Note: If you've found yourself here after Googling the results of yesterday's hockey game, you're lost and should probably leave now. This is definitely not the place for you.
The other day we talked about the drought that inevitably befalls every single woman at some point in time. And while the pursuit of dick-in-a-jar is one I wholeheartedly support, as previously discussed some wimps women decided to search for a boyfriend instead. Now for a single woman in Toronto this can pose a serious problem; this is a world-class city and all but the dating situation is dire. With what seems like 10 available women for every available man (9 of whom are simple bitches who will put up with all manner of bullshit just to keep his attention), it can be extremely difficult for a woman to find her next victim a mate in the city. If she's really serious about her search she's gonna have to diversify, but since Toronto is the epicentre of all things cool in Canada (sorry Vancouver, but you know it's true) there's not much point in casting your net north of the 49th. Unless you really want to live in Nunavut, that is. For the serious shopper, it's all about the American boy.

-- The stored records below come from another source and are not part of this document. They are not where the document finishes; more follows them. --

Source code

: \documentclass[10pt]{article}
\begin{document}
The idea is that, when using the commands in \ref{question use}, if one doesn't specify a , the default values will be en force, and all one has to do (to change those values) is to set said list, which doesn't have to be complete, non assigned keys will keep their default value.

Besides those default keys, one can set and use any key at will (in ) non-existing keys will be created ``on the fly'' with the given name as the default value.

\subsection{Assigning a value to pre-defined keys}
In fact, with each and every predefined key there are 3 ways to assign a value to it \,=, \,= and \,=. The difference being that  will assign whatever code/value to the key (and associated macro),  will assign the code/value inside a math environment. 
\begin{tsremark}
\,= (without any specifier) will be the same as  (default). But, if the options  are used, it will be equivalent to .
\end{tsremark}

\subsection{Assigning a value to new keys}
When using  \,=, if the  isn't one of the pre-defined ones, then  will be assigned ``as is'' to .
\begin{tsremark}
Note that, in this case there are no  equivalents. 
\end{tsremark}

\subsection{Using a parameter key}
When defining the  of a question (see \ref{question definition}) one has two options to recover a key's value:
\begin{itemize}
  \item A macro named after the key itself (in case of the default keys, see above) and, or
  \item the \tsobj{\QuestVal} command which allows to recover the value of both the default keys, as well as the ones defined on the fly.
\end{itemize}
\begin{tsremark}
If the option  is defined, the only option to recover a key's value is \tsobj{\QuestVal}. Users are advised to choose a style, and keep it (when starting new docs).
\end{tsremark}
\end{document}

The trouble is, while we Canadians have a pretty good grasp of American culture, I have my doubts as to whether an American dude really knows what he's getting into when he decides to wife a Canuck. So I have compiled a handy dandy list of the things your Yankee man must understand before he moves to Canada.
1. No Stacy Adams
This is what I think of when I think of American guys and I think my feelings on the subject can be best expressed in the words of the great Trinity Chris: "Bun a tight pants and a square front shoes". I don't know if people even still wear these, but if you come up here in some snakeskin ankle boots, you're gonna look like a freshie and embarrass your girl.
2. Fahrenheit: Opiate of the Masses
As far as I can see, Fahrenheit was invented to blow smoke up people's ass about the temperature. It's just a ploy to make the winter seem less cold - doesn't 32° sound a whole lot better than 0°? Up here, we don't lie to ourselves about the weather.

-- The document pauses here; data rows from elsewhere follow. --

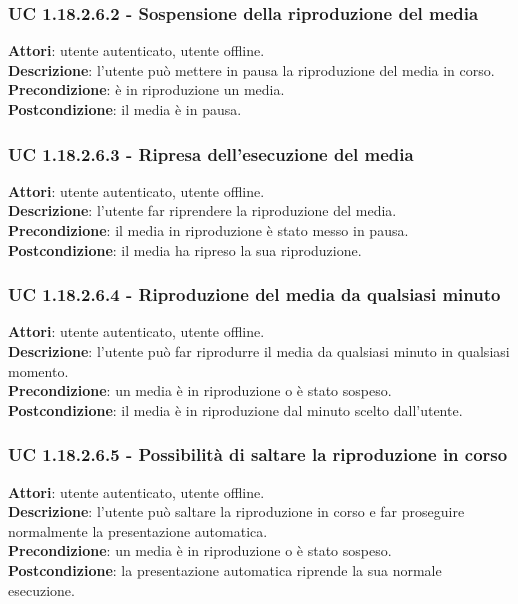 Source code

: 	\subsubsection{UC 1.18.2.6.2 - Sospensione della riproduzione del media}{
		\label{uc1.18.2.6.2}
		\textbf{Attori}: utente autenticato, utente offline. \\
		\textbf{Descrizione}: l'utente può mettere in pausa la riproduzione del media in corso. \\
		\textbf{Precondizione}: è in riproduzione un media.	\\
		\textbf{Postcondizione}: il media è in pausa.
	}
	\subsubsection{UC 1.18.2.6.3 - Ripresa dell'esecuzione del media}{
		\label{uc1.18.2.6.3}
		\textbf{Attori}: utente autenticato, utente offline. \\
		\textbf{Descrizione}: l'utente far riprendere la riproduzione del media. \\
		\textbf{Precondizione}: il media in riproduzione è stato messo in pausa.	\\
		\textbf{Postcondizione}: il media ha ripreso la sua riproduzione.
	}
	\subsubsection{UC 1.18.2.6.4 - Riproduzione del media da qualsiasi minuto}{
		\label{uc1.18.2.6.4}
		\textbf{Attori}: utente autenticato, utente offline. \\
		\textbf{Descrizione}: l'utente può far riprodurre il media da qualsiasi minuto in qualsiasi momento. \\
		\textbf{Precondizione}: un media è in riproduzione o è stato sospeso.	\\
		\textbf{Postcondizione}: il media è in riproduzione dal minuto scelto dall'utente.
	}
	\subsubsection{UC 1.18.2.6.5 - Possibilità di saltare la riproduzione in corso}{
		\label{uc1.18.2.6.5}
		\textbf{Attori}: utente autenticato, utente offline. \\
		\textbf{Descrizione}: l'utente può saltare la riproduzione in corso e far proseguire normalmente la presentazione automatica. \\
		\textbf{Precondizione}: un media è in riproduzione o è stato sospeso.	\\
		\textbf{Postcondizione}: la presentazione automatica riprende la sua normale esecuzione.
	}

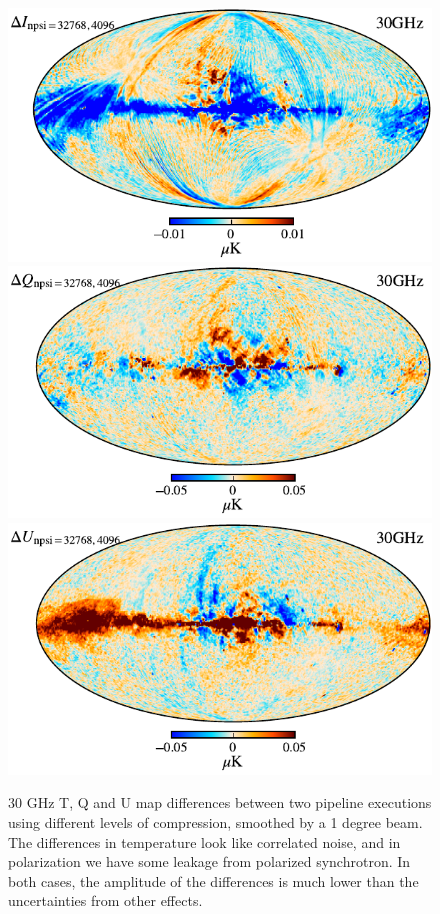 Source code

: \documentclass[twocolumn]{aa}
\begin{document}
\begin{figure}[t]
  \center
  \includegraphics[width=\linewidth]{figs/compression_diff_I.pdf}\\
  \includegraphics[width=\linewidth]{figs/compression_diff_Q.pdf}\\
  \includegraphics[width=\linewidth]{figs/compression_diff_U.pdf}
  \caption{30 GHz T, Q and U map differences between two pipeline executions using different levels of compression, smoothed by a 1 degree beam. The differences in temperature look like correlated noise, and in polarization we have some leakage from polarized synchrotron. In both cases, the amplitude of the differences is much lower than the uncertainties from other effects. 
  }\label{fig:compressiondiff}
\end{figure}
\end{document}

3. Beaver tails are one thing, but ya'll are nasty
Chitterlings, ham hocks, barbecued pig's feet? Please check it at the border before you cross.
4. Nationalism? Doesn't really fly here
We know you guys rep the stars & stripes for life, but we don't really wanna hear that mess up here. Yes we went hard for Team Canada last night but in general we don't even love our own country so we damn sure don't want to hear about yours.
5. Talk di tings dem
You're not gonna make it up here if you look confused every time someone asks you wha gwaan or you don't know why you should be worried that there's a duppy in your house. And if you screw up your face when someone offers you ackee & saltfish you're automatically deported.
6. Drake is not the messiah
Now that the hockey thing is all sewn up there's nothing that fills Canadians with more pride than Drizzy. But we are aware that he is not the first great rapper we've produced. Please get up to speed on Saukrates, Kardi, and Maestro or relinquish your right to talk about hip hop as soon as you enter the country.
7. Learn to like talking about weather
Eff hockey, that is our national pastime
Welcome to Canada. Enjoy your stay eh?